-- Problem requirements --
Could you transcribe every record below exactly as it stands?

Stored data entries

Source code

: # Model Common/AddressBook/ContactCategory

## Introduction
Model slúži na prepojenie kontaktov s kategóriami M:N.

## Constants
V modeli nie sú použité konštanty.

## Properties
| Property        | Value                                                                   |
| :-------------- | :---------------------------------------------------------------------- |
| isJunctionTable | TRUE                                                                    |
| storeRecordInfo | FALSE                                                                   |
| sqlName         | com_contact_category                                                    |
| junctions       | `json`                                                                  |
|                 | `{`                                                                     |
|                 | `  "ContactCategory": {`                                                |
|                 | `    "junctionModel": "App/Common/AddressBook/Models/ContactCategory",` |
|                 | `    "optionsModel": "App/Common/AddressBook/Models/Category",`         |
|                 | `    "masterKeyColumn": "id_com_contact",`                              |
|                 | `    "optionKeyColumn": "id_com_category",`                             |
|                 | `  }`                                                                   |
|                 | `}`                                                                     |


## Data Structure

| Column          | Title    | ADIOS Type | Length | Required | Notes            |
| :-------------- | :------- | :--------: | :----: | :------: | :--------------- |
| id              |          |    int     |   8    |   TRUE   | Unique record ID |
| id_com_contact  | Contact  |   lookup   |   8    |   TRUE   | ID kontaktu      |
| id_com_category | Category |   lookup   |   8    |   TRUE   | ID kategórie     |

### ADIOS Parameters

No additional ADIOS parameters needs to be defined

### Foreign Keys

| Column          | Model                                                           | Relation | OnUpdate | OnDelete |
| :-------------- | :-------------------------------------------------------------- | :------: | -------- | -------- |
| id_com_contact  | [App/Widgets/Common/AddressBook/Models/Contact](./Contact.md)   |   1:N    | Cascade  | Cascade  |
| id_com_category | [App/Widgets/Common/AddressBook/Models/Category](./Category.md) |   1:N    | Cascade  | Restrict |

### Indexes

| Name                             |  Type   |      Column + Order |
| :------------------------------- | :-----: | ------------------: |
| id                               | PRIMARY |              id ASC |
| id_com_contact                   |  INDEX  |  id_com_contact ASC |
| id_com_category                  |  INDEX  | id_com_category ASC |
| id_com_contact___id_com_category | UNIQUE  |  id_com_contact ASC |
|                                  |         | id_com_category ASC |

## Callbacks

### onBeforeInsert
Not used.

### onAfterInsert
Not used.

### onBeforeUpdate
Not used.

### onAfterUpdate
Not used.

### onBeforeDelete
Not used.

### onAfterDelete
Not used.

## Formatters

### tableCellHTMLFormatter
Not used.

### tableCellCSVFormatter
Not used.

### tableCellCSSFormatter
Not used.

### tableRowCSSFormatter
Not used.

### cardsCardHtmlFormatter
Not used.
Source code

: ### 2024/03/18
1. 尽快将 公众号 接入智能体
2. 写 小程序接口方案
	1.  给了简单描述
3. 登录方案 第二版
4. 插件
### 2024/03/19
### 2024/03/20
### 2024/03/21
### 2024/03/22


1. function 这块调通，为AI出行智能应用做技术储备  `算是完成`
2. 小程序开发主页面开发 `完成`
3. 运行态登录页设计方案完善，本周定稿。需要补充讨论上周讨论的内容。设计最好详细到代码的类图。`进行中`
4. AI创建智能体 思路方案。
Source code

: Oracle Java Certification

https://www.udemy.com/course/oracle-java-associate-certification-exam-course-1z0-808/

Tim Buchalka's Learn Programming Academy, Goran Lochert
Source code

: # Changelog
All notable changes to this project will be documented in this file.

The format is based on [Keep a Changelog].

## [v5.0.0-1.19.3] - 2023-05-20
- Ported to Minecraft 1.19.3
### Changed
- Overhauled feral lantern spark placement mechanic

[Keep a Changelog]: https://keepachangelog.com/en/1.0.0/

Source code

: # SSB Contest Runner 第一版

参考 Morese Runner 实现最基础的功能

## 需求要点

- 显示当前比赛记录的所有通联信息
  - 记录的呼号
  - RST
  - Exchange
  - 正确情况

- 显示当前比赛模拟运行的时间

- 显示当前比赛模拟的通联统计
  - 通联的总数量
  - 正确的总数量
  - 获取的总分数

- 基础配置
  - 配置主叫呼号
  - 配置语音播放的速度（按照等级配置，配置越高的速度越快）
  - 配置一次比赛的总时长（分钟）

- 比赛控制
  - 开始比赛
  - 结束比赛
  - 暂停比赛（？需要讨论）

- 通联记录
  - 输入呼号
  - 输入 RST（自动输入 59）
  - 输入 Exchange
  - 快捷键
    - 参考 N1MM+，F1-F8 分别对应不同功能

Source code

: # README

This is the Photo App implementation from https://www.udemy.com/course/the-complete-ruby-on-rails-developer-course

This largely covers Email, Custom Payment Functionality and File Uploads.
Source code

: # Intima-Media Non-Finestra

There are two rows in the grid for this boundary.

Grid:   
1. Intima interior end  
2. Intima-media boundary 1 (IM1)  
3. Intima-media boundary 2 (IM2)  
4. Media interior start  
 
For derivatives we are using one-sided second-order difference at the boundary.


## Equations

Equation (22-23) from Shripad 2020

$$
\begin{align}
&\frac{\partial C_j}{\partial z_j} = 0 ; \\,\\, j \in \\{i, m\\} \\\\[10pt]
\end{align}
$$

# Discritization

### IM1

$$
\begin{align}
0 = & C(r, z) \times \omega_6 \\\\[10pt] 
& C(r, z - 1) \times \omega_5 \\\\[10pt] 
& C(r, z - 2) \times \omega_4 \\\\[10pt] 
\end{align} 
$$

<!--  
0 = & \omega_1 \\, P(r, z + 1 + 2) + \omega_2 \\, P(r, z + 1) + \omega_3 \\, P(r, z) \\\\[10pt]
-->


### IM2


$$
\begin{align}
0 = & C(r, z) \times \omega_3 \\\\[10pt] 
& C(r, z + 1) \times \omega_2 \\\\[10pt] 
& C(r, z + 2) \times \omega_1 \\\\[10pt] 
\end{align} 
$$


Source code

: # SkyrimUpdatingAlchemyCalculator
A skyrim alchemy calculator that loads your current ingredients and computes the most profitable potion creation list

-- Response for this exercise --
Source code

: # Model Common/AddressBook/ContactCategory

## Introduction
Model slúži na prepojenie kontaktov s kategóriami M:N.

## Constants
V modeli nie sú použité konštanty.

## Properties
| Property        | Value                                                                   |
| :-------------- | :---------------------------------------------------------------------- |
| isJunctionTable | TRUE                                                                    |
| storeRecordInfo | FALSE                                                                   |
| sqlName         | com_contact_category                                                    |
| junctions       | `json`                                                                  |
|                 | `{`                                                                     |
|                 | `  "ContactCategory": {`                                                |
|                 | `    "junctionModel": "App/Common/AddressBook/Models/ContactCategory",` |
|                 | `    "optionsModel": "App/Common/AddressBook/Models/Category",`         |
|                 | `    "masterKeyColumn": "id_com_contact",`                              |
|                 | `    "optionKeyColumn": "id_com_category",`                             |
|                 | `  }`                                                                   |
|                 | `}`                                                                     |


## Data Structure

| Column          | Title    | ADIOS Type | Length | Required | Notes            |
| :-------------- | :------- | :--------: | :----: | :------: | :--------------- |
| id              |          |    int     |   8    |   TRUE   | Unique record ID |
| id_com_contact  | Contact  |   lookup   |   8    |   TRUE   | ID kontaktu      |
| id_com_category | Category |   lookup   |   8    |   TRUE   | ID kategórie     |

### ADIOS Parameters

No additional ADIOS parameters needs to be defined

### Foreign Keys

| Column          | Model                                                           | Relation | OnUpdate | OnDelete |
| :-------------- | :-------------------------------------------------------------- | :------: | -------- | -------- |
| id_com_contact  | [App/Widgets/Common/AddressBook/Models/Contact](./Contact.md)   |   1:N    | Cascade  | Cascade  |
| id_com_category | [App/Widgets/Common/AddressBook/Models/Category](./Category.md) |   1:N    | Cascade  | Restrict |

### Indexes

| Name                             |  Type   |      Column + Order |
| :------------------------------- | :-----: | ------------------: |
| id                               | PRIMARY |              id ASC |
| id_com_contact                   |  INDEX  |  id_com_contact ASC |
| id_com_category                  |  INDEX  | id_com_category ASC |
| id_com_contact___id_com_category | UNIQUE  |  id_com_contact ASC |
|                                  |         | id_com_category ASC |

## Callbacks

### onBeforeInsert
Not used.

### onAfterInsert
Not used.

### onBeforeUpdate
Not used.

### onAfterUpdate
Not used.

### onBeforeDelete
Not used.

### onAfterDelete
Not used.

## Formatters

### tableCellHTMLFormatter
Not used.

### tableCellCSVFormatter
Not used.

### tableCellCSSFormatter
Not used.

### tableRowCSSFormatter
Not used.

### cardsCardHtmlFormatter
Not used.
Source code

: ### 2024/03/18
1. 尽快将 公众号 接入智能体
2. 写 小程序接口方案
	1.  给了简单描述
3. 登录方案 第二版
4. 插件
### 2024/03/19
### 2024/03/20
### 2024/03/21
### 2024/03/22


1. function 这块调通，为AI出行智能应用做技术储备  `算是完成`
2. 小程序开发主页面开发 `完成`
3. 运行态登录页设计方案完善，本周定稿。需要补充讨论上周讨论的内容。设计最好详细到代码的类图。`进行中`
4. AI创建智能体 思路方案。
Source code

: Oracle Java Certification

https://www.udemy.com/course/oracle-java-associate-certification-exam-course-1z0-808/

Tim Buchalka's Learn Programming Academy, Goran Lochert
Source code

: # Changelog
All notable changes to this project will be documented in this file.

The format is based on [Keep a Changelog].

## [v5.0.0-1.19.3] - 2023-05-20
- Ported to Minecraft 1.19.3
### Changed
- Overhauled feral lantern spark placement mechanic

[Keep a Changelog]: https://keepachangelog.com/en/1.0.0/

Source code

: # SSB Contest Runner 第一版

参考 Morese Runner 实现最基础的功能

## 需求要点

- 显示当前比赛记录的所有通联信息
  - 记录的呼号
  - RST
  - Exchange
  - 正确情况

- 显示当前比赛模拟运行的时间

- 显示当前比赛模拟的通联统计
  - 通联的总数量
  - 正确的总数量
  - 获取的总分数

- 基础配置
  - 配置主叫呼号
  - 配置语音播放的速度（按照等级配置，配置越高的速度越快）
  - 配置一次比赛的总时长（分钟）

- 比赛控制
  - 开始比赛
  - 结束比赛
  - 暂停比赛（？需要讨论）

- 通联记录
  - 输入呼号
  - 输入 RST（自动输入 59）
  - 输入 Exchange
  - 快捷键
    - 参考 N1MM+，F1-F8 分别对应不同功能

Source code

: # README

This is the Photo App implementation from https://www.udemy.com/course/the-complete-ruby-on-rails-developer-course

This largely covers Email, Custom Payment Functionality and File Uploads.
Source code

: # Intima-Media Non-Finestra

There are two rows in the grid for this boundary.

Grid:   
1. Intima interior end  
2. Intima-media boundary 1 (IM1)  
3. Intima-media boundary 2 (IM2)  
4. Media interior start  
 
For derivatives we are using one-sided second-order difference at the boundary.


## Equations

Equation (22-23) from Shripad 2020

$$
\begin{align}
&\frac{\partial C_j}{\partial z_j} = 0 ; \\,\\, j \in \\{i, m\\} \\\\[10pt]
\end{align}
$$

# Discritization

### IM1

$$
\begin{align}
0 = & C(r, z) \times \omega_6 \\\\[10pt] 
& C(r, z - 1) \times \omega_5 \\\\[10pt] 
& C(r, z - 2) \times \omega_4 \\\\[10pt] 
\end{align} 
$$

<!--  
0 = & \omega_1 \\, P(r, z + 1 + 2) + \omega_2 \\, P(r, z + 1) + \omega_3 \\, P(r, z) \\\\[10pt]
-->


### IM2


$$
\begin{align}
0 = & C(r, z) \times \omega_3 \\\\[10pt] 
& C(r, z + 1) \times \omega_2 \\\\[10pt] 
& C(r, z + 2) \times \omega_1 \\\\[10pt] 
\end{align} 
$$


Source code

: # SkyrimUpdatingAlchemyCalculator
A skyrim alchemy calculator that loads your current ingredients and computes the most profitable potion creation list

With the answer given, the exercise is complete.